▸ DATA LISTING:
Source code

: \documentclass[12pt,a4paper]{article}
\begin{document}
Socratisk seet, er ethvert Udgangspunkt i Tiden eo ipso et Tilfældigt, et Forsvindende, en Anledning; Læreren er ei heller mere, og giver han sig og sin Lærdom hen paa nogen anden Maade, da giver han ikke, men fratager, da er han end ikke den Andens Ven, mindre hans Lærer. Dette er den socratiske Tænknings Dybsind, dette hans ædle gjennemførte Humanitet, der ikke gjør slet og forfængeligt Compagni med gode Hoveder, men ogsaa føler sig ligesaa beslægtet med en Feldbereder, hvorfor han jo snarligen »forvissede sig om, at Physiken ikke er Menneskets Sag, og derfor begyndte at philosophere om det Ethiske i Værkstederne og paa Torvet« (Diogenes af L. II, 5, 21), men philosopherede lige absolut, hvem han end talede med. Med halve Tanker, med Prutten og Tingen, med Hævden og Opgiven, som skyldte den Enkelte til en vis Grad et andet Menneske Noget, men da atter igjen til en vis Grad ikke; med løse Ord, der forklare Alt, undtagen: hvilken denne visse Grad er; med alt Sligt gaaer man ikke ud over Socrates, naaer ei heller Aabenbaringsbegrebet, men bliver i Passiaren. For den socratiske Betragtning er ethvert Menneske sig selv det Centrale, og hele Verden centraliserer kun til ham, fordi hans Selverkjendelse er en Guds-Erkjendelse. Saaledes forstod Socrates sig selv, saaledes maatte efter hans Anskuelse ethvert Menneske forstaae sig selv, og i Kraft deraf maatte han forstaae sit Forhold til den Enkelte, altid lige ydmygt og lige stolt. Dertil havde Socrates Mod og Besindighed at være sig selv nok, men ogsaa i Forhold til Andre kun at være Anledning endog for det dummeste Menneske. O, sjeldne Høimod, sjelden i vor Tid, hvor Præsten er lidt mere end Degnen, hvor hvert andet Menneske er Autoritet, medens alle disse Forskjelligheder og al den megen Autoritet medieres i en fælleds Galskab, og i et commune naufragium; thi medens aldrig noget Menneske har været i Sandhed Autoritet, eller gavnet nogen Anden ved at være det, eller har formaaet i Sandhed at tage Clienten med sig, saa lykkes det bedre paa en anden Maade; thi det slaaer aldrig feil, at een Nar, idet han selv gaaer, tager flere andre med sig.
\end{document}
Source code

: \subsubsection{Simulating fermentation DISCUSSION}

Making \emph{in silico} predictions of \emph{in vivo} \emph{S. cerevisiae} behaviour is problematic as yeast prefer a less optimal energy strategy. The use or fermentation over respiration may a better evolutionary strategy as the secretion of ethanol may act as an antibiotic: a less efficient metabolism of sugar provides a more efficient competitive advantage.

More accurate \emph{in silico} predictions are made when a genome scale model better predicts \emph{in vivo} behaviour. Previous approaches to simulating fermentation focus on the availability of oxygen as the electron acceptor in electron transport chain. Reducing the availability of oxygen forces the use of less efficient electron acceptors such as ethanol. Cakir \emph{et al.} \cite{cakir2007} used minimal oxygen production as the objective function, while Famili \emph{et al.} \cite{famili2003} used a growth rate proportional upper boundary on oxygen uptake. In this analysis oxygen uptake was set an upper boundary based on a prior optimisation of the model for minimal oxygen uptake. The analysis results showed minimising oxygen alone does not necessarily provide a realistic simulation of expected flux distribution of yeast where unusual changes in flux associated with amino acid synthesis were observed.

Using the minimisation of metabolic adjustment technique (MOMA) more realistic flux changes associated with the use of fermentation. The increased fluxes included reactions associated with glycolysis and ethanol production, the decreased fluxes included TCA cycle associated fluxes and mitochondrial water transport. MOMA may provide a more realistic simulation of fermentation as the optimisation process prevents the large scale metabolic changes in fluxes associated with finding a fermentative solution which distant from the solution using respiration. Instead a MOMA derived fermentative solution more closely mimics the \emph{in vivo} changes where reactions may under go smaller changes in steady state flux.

▸ WHAT IS EXPECTED: The response has to give back every record verbatim.

▸ COMPLETED EXERCISE:
Source code

: \documentclass[12pt,a4paper]{article}
\begin{document}
Socratisk seet, er ethvert Udgangspunkt i Tiden eo ipso et Tilfældigt, et Forsvindende, en Anledning; Læreren er ei heller mere, og giver han sig og sin Lærdom hen paa nogen anden Maade, da giver han ikke, men fratager, da er han end ikke den Andens Ven, mindre hans Lærer. Dette er den socratiske Tænknings Dybsind, dette hans ædle gjennemførte Humanitet, der ikke gjør slet og forfængeligt Compagni med gode Hoveder, men ogsaa føler sig ligesaa beslægtet med en Feldbereder, hvorfor han jo snarligen »forvissede sig om, at Physiken ikke er Menneskets Sag, og derfor begyndte at philosophere om det Ethiske i Værkstederne og paa Torvet« (Diogenes af L. II, 5, 21), men philosopherede lige absolut, hvem han end talede med. Med halve Tanker, med Prutten og Tingen, med Hævden og Opgiven, som skyldte den Enkelte til en vis Grad et andet Menneske Noget, men da atter igjen til en vis Grad ikke; med løse Ord, der forklare Alt, undtagen: hvilken denne visse Grad er; med alt Sligt gaaer man ikke ud over Socrates, naaer ei heller Aabenbaringsbegrebet, men bliver i Passiaren. For den socratiske Betragtning er ethvert Menneske sig selv det Centrale, og hele Verden centraliserer kun til ham, fordi hans Selverkjendelse er en Guds-Erkjendelse. Saaledes forstod Socrates sig selv, saaledes maatte efter hans Anskuelse ethvert Menneske forstaae sig selv, og i Kraft deraf maatte han forstaae sit Forhold til den Enkelte, altid lige ydmygt og lige stolt. Dertil havde Socrates Mod og Besindighed at være sig selv nok, men ogsaa i Forhold til Andre kun at være Anledning endog for det dummeste Menneske. O, sjeldne Høimod, sjelden i vor Tid, hvor Præsten er lidt mere end Degnen, hvor hvert andet Menneske er Autoritet, medens alle disse Forskjelligheder og al den megen Autoritet medieres i en fælleds Galskab, og i et commune naufragium; thi medens aldrig noget Menneske har været i Sandhed Autoritet, eller gavnet nogen Anden ved at være det, eller har formaaet i Sandhed at tage Clienten med sig, saa lykkes det bedre paa en anden Maade; thi det slaaer aldrig feil, at een Nar, idet han selv gaaer, tager flere andre med sig.
\end{document}
Source code

: \subsubsection{Simulating fermentation DISCUSSION}

Making \emph{in silico} predictions of \emph{in vivo} \emph{S. cerevisiae} behaviour is problematic as yeast prefer a less optimal energy strategy. The use or fermentation over respiration may a better evolutionary strategy as the secretion of ethanol may act as an antibiotic: a less efficient metabolism of sugar provides a more efficient competitive advantage.

More accurate \emph{in silico} predictions are made when a genome scale model better predicts \emph{in vivo} behaviour. Previous approaches to simulating fermentation focus on the availability of oxygen as the electron acceptor in electron transport chain. Reducing the availability of oxygen forces the use of less efficient electron acceptors such as ethanol. Cakir \emph{et al.} \cite{cakir2007} used minimal oxygen production as the objective function, while Famili \emph{et al.} \cite{famili2003} used a growth rate proportional upper boundary on oxygen uptake. In this analysis oxygen uptake was set an upper boundary based on a prior optimisation of the model for minimal oxygen uptake. The analysis results showed minimising oxygen alone does not necessarily provide a realistic simulation of expected flux distribution of yeast where unusual changes in flux associated with amino acid synthesis were observed.

Using the minimisation of metabolic adjustment technique (MOMA) more realistic flux changes associated with the use of fermentation. The increased fluxes included reactions associated with glycolysis and ethanol production, the decreased fluxes included TCA cycle associated fluxes and mitochondrial water transport. MOMA may provide a more realistic simulation of fermentation as the optimisation process prevents the large scale metabolic changes in fluxes associated with finding a fermentative solution which distant from the solution using respiration. Instead a MOMA derived fermentative solution more closely mimics the \emph{in vivo} changes where reactions may under go smaller changes in steady state flux.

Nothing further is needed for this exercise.